## Exercise details
Write out exactly the lines of the entries below from the one holding "Winners with declared criminal" to the one holding "Crorepati winners |", inclusive, and leave out all other lines.
▽
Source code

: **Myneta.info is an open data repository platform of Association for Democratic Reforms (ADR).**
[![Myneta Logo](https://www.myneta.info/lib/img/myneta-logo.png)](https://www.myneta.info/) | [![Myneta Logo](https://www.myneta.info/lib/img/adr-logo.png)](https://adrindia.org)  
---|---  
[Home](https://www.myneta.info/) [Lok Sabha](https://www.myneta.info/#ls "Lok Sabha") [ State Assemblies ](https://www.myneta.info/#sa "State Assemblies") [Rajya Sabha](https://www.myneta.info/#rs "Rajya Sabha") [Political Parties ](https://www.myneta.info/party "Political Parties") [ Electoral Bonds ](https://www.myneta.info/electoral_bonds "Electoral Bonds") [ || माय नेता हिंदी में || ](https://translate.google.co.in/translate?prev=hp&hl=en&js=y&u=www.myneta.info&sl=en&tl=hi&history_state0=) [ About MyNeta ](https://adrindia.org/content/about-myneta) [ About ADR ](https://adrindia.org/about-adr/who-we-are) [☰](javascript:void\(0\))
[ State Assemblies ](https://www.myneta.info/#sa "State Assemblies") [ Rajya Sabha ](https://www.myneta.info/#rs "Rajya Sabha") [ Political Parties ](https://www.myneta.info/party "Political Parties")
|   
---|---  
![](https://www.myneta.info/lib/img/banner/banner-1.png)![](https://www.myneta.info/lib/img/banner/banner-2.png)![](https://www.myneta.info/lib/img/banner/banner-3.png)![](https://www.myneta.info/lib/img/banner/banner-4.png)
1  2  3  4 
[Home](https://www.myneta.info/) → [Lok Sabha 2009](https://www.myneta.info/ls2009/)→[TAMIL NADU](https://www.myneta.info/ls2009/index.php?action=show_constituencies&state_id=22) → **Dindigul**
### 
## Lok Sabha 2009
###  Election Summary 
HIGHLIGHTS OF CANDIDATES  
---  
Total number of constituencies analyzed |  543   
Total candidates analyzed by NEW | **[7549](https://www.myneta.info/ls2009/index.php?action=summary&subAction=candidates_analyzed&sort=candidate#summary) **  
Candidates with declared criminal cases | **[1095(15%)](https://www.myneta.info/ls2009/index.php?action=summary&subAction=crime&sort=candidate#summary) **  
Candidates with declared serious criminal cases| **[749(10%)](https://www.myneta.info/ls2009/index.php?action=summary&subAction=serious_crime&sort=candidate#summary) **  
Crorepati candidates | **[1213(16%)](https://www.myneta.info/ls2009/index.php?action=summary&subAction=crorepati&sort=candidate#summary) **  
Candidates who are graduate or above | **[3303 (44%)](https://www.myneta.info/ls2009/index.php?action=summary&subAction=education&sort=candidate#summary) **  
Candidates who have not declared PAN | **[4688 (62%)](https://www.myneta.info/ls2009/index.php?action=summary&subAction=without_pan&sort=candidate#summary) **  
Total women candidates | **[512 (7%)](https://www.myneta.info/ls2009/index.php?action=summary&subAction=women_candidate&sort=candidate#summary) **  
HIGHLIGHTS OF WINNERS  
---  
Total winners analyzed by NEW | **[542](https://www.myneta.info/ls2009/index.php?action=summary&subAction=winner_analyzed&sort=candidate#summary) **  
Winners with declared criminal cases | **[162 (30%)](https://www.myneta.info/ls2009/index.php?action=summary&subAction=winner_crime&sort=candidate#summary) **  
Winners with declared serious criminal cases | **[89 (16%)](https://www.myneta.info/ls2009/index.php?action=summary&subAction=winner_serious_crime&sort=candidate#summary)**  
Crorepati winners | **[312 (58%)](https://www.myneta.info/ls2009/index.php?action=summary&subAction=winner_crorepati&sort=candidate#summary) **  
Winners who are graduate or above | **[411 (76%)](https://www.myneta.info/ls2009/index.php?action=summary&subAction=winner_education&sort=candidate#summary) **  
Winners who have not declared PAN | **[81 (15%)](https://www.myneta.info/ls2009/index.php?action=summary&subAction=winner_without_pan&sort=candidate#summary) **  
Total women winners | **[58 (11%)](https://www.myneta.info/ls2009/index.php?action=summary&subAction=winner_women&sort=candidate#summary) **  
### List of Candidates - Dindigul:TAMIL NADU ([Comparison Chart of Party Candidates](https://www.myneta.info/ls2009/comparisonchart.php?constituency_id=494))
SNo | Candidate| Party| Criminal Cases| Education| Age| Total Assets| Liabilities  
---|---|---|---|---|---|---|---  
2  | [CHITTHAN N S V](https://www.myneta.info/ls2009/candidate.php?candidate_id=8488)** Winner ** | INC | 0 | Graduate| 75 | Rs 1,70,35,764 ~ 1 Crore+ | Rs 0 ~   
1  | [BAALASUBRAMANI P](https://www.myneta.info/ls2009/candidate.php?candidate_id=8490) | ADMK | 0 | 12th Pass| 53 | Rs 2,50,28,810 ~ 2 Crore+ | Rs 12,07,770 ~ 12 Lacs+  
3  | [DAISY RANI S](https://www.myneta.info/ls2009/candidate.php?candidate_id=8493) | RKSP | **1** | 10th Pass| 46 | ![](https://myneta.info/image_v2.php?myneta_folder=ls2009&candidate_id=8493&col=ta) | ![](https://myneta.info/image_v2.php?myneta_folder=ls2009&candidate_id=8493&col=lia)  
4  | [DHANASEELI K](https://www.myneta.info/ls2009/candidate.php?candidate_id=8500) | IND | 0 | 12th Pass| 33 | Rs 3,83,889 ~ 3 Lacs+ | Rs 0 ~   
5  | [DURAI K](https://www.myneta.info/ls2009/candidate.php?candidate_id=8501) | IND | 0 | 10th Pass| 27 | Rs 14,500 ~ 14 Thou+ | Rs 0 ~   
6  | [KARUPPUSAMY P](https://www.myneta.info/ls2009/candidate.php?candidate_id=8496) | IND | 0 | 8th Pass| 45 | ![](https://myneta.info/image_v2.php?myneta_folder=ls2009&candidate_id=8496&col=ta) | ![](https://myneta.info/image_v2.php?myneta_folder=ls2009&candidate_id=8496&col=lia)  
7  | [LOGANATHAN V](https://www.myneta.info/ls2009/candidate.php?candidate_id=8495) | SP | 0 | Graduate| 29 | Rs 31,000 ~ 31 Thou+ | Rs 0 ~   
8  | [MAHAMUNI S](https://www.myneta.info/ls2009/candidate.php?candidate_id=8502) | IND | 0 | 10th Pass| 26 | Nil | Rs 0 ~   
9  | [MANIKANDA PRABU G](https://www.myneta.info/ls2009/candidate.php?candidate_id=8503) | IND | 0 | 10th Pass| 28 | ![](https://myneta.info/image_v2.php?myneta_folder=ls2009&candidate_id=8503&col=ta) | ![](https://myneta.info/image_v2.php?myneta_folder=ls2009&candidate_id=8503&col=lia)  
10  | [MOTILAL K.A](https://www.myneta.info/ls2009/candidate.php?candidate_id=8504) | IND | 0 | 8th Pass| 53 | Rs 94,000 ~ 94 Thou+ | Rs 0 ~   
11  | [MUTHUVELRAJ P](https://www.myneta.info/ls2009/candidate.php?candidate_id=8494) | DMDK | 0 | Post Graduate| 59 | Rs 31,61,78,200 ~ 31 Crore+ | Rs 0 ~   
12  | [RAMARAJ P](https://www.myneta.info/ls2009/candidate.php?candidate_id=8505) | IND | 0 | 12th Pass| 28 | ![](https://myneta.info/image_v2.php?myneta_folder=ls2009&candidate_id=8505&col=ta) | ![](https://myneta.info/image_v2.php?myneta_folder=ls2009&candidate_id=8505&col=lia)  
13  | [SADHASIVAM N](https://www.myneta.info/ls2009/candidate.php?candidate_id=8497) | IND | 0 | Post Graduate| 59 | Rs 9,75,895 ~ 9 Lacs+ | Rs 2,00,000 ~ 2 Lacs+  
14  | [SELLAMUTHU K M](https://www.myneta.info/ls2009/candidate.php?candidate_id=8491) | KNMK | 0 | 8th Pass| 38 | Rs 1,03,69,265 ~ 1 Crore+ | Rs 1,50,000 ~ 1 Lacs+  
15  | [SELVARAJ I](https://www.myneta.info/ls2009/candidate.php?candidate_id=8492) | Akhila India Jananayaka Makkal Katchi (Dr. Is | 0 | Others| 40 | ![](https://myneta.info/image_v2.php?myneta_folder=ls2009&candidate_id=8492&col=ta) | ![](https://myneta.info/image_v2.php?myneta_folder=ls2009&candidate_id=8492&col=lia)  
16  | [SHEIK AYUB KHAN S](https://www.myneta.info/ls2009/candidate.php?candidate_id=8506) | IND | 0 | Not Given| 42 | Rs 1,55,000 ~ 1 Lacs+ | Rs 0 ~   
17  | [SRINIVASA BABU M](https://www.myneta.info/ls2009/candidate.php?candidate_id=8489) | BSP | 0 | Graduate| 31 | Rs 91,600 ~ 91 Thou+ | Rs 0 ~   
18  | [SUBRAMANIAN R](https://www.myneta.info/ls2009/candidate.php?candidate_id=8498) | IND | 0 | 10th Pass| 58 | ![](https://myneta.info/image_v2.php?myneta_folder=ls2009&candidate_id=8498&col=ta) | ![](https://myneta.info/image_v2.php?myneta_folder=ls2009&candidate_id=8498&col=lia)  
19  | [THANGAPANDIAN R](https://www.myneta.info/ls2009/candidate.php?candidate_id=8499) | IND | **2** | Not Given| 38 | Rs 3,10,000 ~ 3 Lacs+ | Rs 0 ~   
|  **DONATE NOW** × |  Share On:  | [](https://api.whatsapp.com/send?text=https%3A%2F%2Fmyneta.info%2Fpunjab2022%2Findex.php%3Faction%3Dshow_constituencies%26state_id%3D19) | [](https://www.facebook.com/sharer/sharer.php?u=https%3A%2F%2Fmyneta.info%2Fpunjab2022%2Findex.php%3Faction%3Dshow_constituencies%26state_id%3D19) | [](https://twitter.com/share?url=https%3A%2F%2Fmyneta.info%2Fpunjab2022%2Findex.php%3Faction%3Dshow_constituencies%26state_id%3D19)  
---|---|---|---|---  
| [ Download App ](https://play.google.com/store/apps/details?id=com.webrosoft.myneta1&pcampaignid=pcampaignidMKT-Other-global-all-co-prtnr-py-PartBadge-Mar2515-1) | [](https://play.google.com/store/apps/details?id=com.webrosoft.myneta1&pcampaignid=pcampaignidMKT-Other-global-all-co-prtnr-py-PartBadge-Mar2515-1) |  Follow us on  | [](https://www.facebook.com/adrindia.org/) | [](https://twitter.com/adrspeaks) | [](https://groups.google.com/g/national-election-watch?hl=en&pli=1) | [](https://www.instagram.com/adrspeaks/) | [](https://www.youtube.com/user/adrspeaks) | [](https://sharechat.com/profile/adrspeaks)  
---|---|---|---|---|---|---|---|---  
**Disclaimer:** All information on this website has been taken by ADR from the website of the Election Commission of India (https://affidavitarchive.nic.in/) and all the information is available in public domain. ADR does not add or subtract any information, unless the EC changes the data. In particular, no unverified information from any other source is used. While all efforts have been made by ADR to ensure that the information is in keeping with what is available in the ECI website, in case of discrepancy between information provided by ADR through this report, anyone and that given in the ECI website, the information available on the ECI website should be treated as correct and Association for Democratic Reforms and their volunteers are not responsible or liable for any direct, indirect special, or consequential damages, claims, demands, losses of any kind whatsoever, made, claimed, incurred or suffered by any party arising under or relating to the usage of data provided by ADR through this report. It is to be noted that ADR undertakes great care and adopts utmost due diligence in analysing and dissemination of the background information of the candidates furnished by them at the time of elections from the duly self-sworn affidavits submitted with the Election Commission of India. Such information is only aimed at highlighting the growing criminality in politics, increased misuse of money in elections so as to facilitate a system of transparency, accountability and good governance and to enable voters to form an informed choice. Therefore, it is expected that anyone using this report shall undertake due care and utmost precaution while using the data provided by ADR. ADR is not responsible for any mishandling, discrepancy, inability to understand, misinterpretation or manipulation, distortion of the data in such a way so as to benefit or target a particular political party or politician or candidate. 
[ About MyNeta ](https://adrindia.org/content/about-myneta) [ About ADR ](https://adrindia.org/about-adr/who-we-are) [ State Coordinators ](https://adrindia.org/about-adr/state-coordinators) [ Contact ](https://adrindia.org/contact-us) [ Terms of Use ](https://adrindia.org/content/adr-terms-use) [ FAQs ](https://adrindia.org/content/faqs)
△
## Answer section
Winners with declared criminal cases | **[162 (30%)](https://www.myneta.info/ls2009/index.php?action=summary&subAction=winner_crime&sort=candidate#summary) **  
Winners with declared serious criminal cases | **[89 (16%)](https://www.myneta.info/ls2009/index.php?action=summary&subAction=winner_serious_crime&sort=candidate#summary)**  
Crorepati winners | **[312 (58%)](https://www.myneta.info/ls2009/index.php?action=summary&subAction=winner_crorepati&sort=candidate#summary) **  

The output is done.